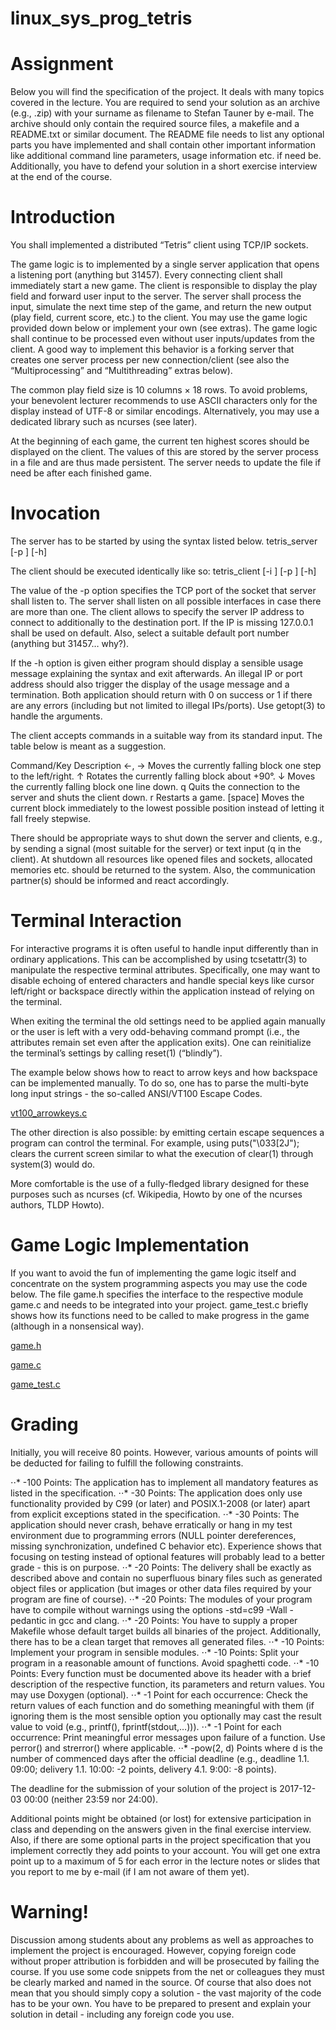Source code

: # linux_sys_prog_tetris
# Assignment
Below you will find the specification of the project. It deals with many topics covered in the lecture. You are required to send your solution as an archive (e.g., .zip) with your surname as filename to Stefan Tauner by e-mail. The archive should only contain the required source files, a makefile and a README.txt or similar document. The README file needs to list any optional parts you have implemented and shall contain other important information like additional command line parameters, usage information etc. if need be. Additionally, you have to defend your solution in a short exercise interview at the end of the course.

# Introduction
You shall implemented a distributed “Tetris” client using TCP/IP sockets.

The game logic is to implemented by a single server application that opens a listening port (anything but 31457). Every connecting client shall immediately start a new game. The client is responsible to display the play field and forward user input to the server. The server shall process the input, simulate the next time step of the game, and return the new output (play field, current score, etc.) to the client. You may use the game logic provided down below or implement your own (see extras). The game logic shall continue to be processed even without user inputs/updates from the client. A good way to implement this behavior is a forking server that creates one server process per new connection/client (see also the “Multiprocessing” and “Multithreading” extras below).

The common play field size is 10 columns × 18 rows. To avoid problems, your benevolent lecturer recommends to use ASCII characters only for the display instead of UTF-8 or similar encodings. Alternatively, you may use a dedicated library such as ncurses (see later).

At the beginning of each game, the current ten highest scores should be displayed on the client. The values of this are stored by the server process in a file and are thus made persistent. The server needs to update the file if need be after each finished game.

# Invocation
The server has to be started by using the syntax listed below.
tetris_server [-p <port>] [-h]

The client should be executed identically like so:
tetris_client [-i <server ip>] [-p <server port>] [-h]

The value of the -p option specifies the TCP port of the socket that server shall listen to. The server shall listen on all possible interfaces in case there are more than one. The client allows to specify the server IP address to connect to additionally to the destination port. If the IP is missing 127.0.0.1 shall be used on default. Also, select a suitable default port number (anything but 31457…​ why?).

If the -h option is given either program should display a sensible usage message explaining the syntax and exit afterwards. An illegal IP or port address should also trigger the display of the usage message and a termination. Both application should return with 0 on success or 1 if there are any errors (including but not limited to illegal IPs/ports). Use getopt(3) to handle the arguments.

The client accepts commands in a suitable way from its standard input. The table below is meant as a suggestion.

Command/Key	Description
←, →    Moves the currently falling block one step to the left/right.
↑       Rotates the currently falling block about +90°.
↓       Moves the currently falling block one line down.
q       Quits the connection to the server and shuts the client down.
r       Restarts a game.
[space] Moves the current block immediately to the lowest possible position instead of letting it fall freely stepwise.

There should be appropriate ways to shut down the server and clients, e.g., by sending a signal (most suitable for the server) or text input (q in the client). At shutdown all resources like opened files and sockets, allocated memories etc. should be returned to the system. Also, the communication partner(s) should be informed and react accordingly.

# Terminal Interaction
For interactive programs it is often useful to handle input differently than in ordinary applications. This can be accomplished by using tcsetattr(3) to manipulate the respective terminal attributes. Specifically, one may want to disable echoing of entered characters and handle special keys like cursor left/right or backspace directly within the application instead of relying on the terminal.

When exiting the terminal the old settings need to be applied again manually or the user is left with a very odd-behaving command prompt (i.e., the attributes remain set even after the application exits). One can reinitialize the terminal’s settings by calling reset(1) (“blindly”).

The example below shows how to react to arrow keys and how backspace can be implemented manually. To do so, one has to parse the multi-byte long input strings - the so-called ANSI/VT100 Escape Codes.

[vt100_arrowkeys.c](https://cis.technikum-wien.at/documents/mes/1/sec/semesterplan/em2/listings/vt100_arrowkeys.c)

The other direction is also possible: by emitting certain escape sequences a program can control the terminal. For example, using puts("\033[2J"); clears the current screen similar to what the execution of clear(1) through system(3) would do.

More comfortable is the use of a fully-fledged library designed for these purposes such as ncurses (cf. Wikipedia, Howto by one of the ncurses authors, TLDP Howto).

# Game Logic Implementation
If you want to avoid the fun of implementing the game logic itself and concentrate on the system programming aspects you may use the code below. The file game.h specifies the interface to the respective module game.c and needs to be integrated into your project. game_test.c briefly shows how its functions need to be called to make progress in the game (although in a nonsensical way).

[game.h](https://cis.technikum-wien.at/documents/mes/1/sec/semesterplan/em2/listings/game.h)

[game.c](https://cis.technikum-wien.at/documents/mes/1/sec/semesterplan/em2/listings/game.c)

[game_test.c](https://cis.technikum-wien.at/documents/mes/1/sec/semesterplan/em2/listings/game_test.c)

# Grading
Initially, you will receive 80 points. However, various amounts of points will be deducted for failing to fulfill the following constraints.

⋅⋅* -100 Points: The application has to implement all mandatory features as listed in the specification.
⋅⋅* -30 Points: The application does only use functionality provided by C99 (or later) and POSIX.1-2008 (or later) apart from explicit exceptions stated in the specification.
⋅⋅* -30 Points: The application should never crash, behave erratically or hang in my test environment due to programming errors (NULL pointer dereferences, missing synchronization, undefined C behavior etc). Experience shows that focusing on testing instead of optional features will probably lead to a better grade - this is on purpose.
⋅⋅* -20 Points: The delivery shall be exactly as described above and contain no superfluous binary files such as generated object files or application (but images or other data files required by your program are fine of course).
⋅⋅* -20 Points: The modules of your program have to compile without warnings using the options -std=c99 -Wall -pedantic in gcc and clang.
⋅⋅* -20 Points: You have to supply a proper Makefile whose default target builds all binaries of the project. Additionally, there has to be a clean target that removes all generated files.
⋅⋅* -10 Points: Implement your program in sensible modules.
⋅⋅* -10 Points: Split your program in a reasonable amount of functions. Avoid spaghetti code.
⋅⋅* -10 Points: Every function must be documented above its header with a brief description of the respective function, its parameters and return values. You may use Doxygen (optional).
⋅⋅* -1 Point for each occurrence: Check the return values of each function and do something meaningful with them (if ignoring them is the most sensible option you optionally may cast the result value to void (e.g., printf(), fprintf(stdout,…​))).
⋅⋅* -1 Point for each occurrence: Print meaningful error messages upon failure of a function. Use perror() and strerror() where applicable.
⋅⋅* -pow(2, d) Points where d is the number of commenced days after the official deadline (e.g., deadline 1.1. 09:00; delivery 1.1. 10:00: -2 points, delivery 4.1. 9:00: -8 points).

The deadline for the submission of your solution of the project is 2017-12-03 00:00 (neither 23:59 nor 24:00).

Additional points might be obtained (or lost) for extensive participation in class and depending on the answers given in the final exercise interview. Also, if there are some optional parts in the project specification that you implement correctly they add points to your account. You will get one extra point up to a maximum of 5 for each error in the lecture notes or slides that you report to me by e-mail (if I am not aware of them yet).

# Warning!
Discussion among students about any problems as well as approaches to implement the project is encouraged. However, copying foreign code without proper attribution is forbidden and will be prosecuted by failing the course. If you use some code snippets from the net or colleagues they must be clearly marked and named in the source. Of course that also does not mean that you should simply copy a solution - the vast majority of the code has to be your own. You have to be prepared to present and explain your solution in detail - including any foreign code you use.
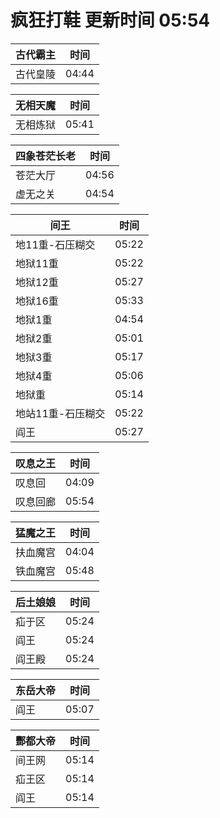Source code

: # 疯狂打鞋 更新时间 05:54

| 古代霸主   | 时间    |
|--------|-------|
| 古代皇陵 | 04:44 |

| 无相天魔   | 时间    |
|--------|-------|
| 无相炼狱 | 05:41 |

| 四象苍茫长老   | 时间    |
|--------|-------|
| 苍茫大厅 | 04:56 |
| 虚无之关 | 04:54 |

| 间王   | 时间    |
|--------|-------|
| 地11重-石压糊交 | 05:22 |
| 地狱11重 | 05:22 |
| 地狱12重 | 05:27 |
| 地狱16重 | 05:33 |
| 地狱1重 | 04:54 |
| 地狱2重 | 05:01 |
| 地狱3重 | 05:17 |
| 地狱4重 | 05:06 |
| 地狱重 | 05:14 |
| 地站11重-石压糊交 | 05:22 |
| 阎王 | 05:27 |

| 叹息之王   | 时间    |
|--------|-------|
| 叹息回 | 04:09 |
| 叹息回廊 | 05:54 |

| 猛魔之王   | 时间    |
|--------|-------|
| 扶血魔宫 | 04:04 |
| 铁血魔宫 | 05:48 |

| 后土娘娘   | 时间    |
|--------|-------|
| 疝于区 | 05:24 |
| 阎王 | 05:24 |
| 阎王殿 | 05:24 |

| 东岳大帝   | 时间    |
|--------|-------|
| 阎王 | 05:07 |

| 酆都大帝   | 时间    |
|--------|-------|
| 间王网 | 05:14 |
| 疝王区 | 05:14 |
| 阎王 | 05:14 |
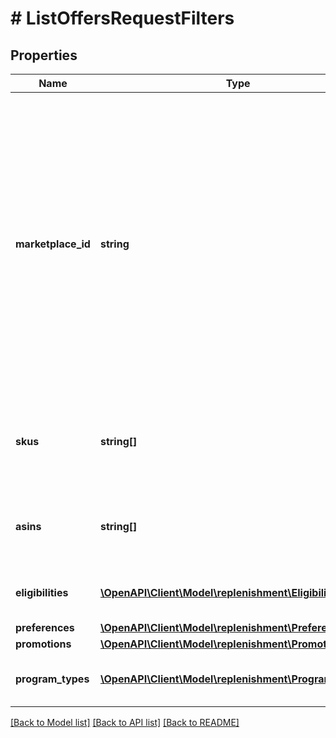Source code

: # # ListOffersRequestFilters

## Properties

Name | Type | Description | Notes
------------ | ------------- | ------------- | -------------
**marketplace_id** | **string** | The marketplace identifier. The supported marketplaces for both sellers and vendors are US, CA, ES, UK, FR, IT, IN, DE and JP. The supported marketplaces for vendors only are BR, AU, MX, AE and NL. Refer to [Marketplace IDs](https://developer-docs.amazon.com/sp-api/docs/marketplace-ids) to find the identifier for the marketplace. |
**skus** | **string[]** | A list of SKUs to filter. This filter is only supported for sellers and not for vendors. | [optional]
**asins** | **string[]** | A list of Amazon Standard Identification Numbers (ASINs). | [optional]
**eligibilities** | [**\OpenAPI\Client\Model\replenishment\EligibilityStatus[]**](EligibilityStatus.md) | A list of eligibilities associated with an offer. | [optional]
**preferences** | [**\OpenAPI\Client\Model\replenishment\Preference**](Preference.md) |  | [optional]
**promotions** | [**\OpenAPI\Client\Model\replenishment\Promotion**](Promotion.md) |  | [optional]
**program_types** | [**\OpenAPI\Client\Model\replenishment\ProgramType[]**](ProgramType.md) | A list of replenishment program types. |

[[Back to Model list]](../../README.md#models) [[Back to API list]](../../README.md#endpoints) [[Back to README]](../../README.md)

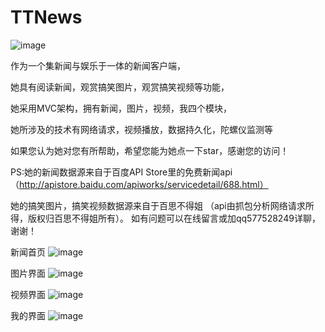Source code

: # TTNews


![image](https://github.com/577528249/TTNews/blob/master/introductionimages/123.gif)


作为一个集新闻与娱乐于一体的新闻客户端，


她具有阅读新闻，观赏搞笑图片，观赏搞笑视频等功能，	


她采用MVC架构，拥有新闻，图片，视频，我四个模块，


她所涉及的技术有网络请求，视频播放，数据持久化，陀螺仪监测等


如果您认为她对您有所帮助，希望您能为她点一下star，感谢您的访问！


PS:她的新闻数据源来自于百度API Store里的免费新闻api
（http://apistore.baidu.com/apiworks/servicedetail/688.html）

她的搞笑图片，搞笑视频数据源来自于百思不得姐
（api由抓包分析网络请求所得，版权归百思不得姐所有）。 
如有问题可以在线留言或加qq577528249详聊，谢谢！


新闻首页
![image](https://github.com/577528249/TTNews/blob/master/introductionimages/IMG_0345.PNG)
















图片界面
![image](https://github.com/577528249/TTNews/blob/master/introductionimages/IMG_0346.PNG)















视频界面
![image](https://github.com/577528249/TTNews/blob/master/introductionimages/IMG_0347.PNG)











我的界面
![image](https://github.com/577528249/TTNews/blob/master/introductionimages/IMG_0349.PNG)
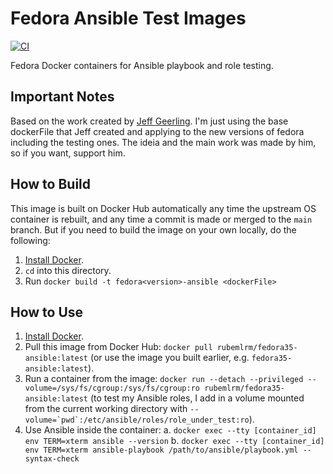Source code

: # Fedora Ansible Test Images

[![CI](https://github.com/Rubemlrm/docker-fedora-ansible/workflows/Build/badge.svg?branch=master&event=push)](https://github.com/Rubemlrm/docker-fedora-ansible/actions?query=workflow%3ABuild)

Fedora Docker containers for Ansible playbook and role testing.


## Important Notes

Based on the work created by [Jeff Geerling](https://www.jeffgeerling.com/). I'm just using the base dockerFile that Jeff created and applying to the new versions of fedora including the testing ones. The ideia and the main work was made by him, so if you want, support him.

## How to Build

This image is built on Docker Hub automatically any time the upstream OS container is rebuilt, and any time a commit is made or merged to the `main` branch. But if you need to build the image on your own locally, do the following:

  1. [Install Docker](https://docs.docker.com/engine/installation/).
  2. `cd` into this directory.
  3. Run `docker build -t fedora<version>-ansible <dockerFile>`

## How to Use

  1. [Install Docker](https://docs.docker.com/engine/installation/).
  2. Pull this image from Docker Hub: `docker pull rubemlrm/fedora35-ansible:latest` (or use the image you built earlier, e.g. `fedora35-ansible:latest`).
  3. Run a container from the image: `docker run --detach --privileged --volume=/sys/fs/cgroup:/sys/fs/cgroup:ro rubemlrm/fedora35-ansible:latest` (to test my Ansible roles, I add in a volume mounted from the current working directory with ``--volume=`pwd`:/etc/ansible/roles/role_under_test:ro``).
  4. Use Ansible inside the container:
    a. `docker exec --tty [container_id] env TERM=xterm ansible --version`
    b. `docker exec --tty [container_id] env TERM=xterm ansible-playbook /path/to/ansible/playbook.yml --syntax-check`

◇ ◇ ◇ ◇ ◇

> [TASK OBJECTIVE]: Taking the material above, give again exactly the lines from the one holding "阎王 | 05:07 |" through the one holding "the marketplace. |", with both ends and without pictures.

> [OUTPUT FOR THIS EXERCISE]:
| 阎王 | 05:07 |

| 酆都大帝   | 时间    |
|--------|-------|
| 间王网 | 05:14 |
| 疝王区 | 05:14 |
| 阎王 | 05:14 |
Source code

: # # ListOffersRequestFilters

## Properties

Name | Type | Description | Notes
------------ | ------------- | ------------- | -------------
**marketplace_id** | **string** | The marketplace identifier. The supported marketplaces for both sellers and vendors are US, CA, ES, UK, FR, IT, IN, DE and JP. The supported marketplaces for vendors only are BR, AU, MX, AE and NL. Refer to [Marketplace IDs](https://developer-docs.amazon.com/sp-api/docs/marketplace-ids) to find the identifier for the marketplace. |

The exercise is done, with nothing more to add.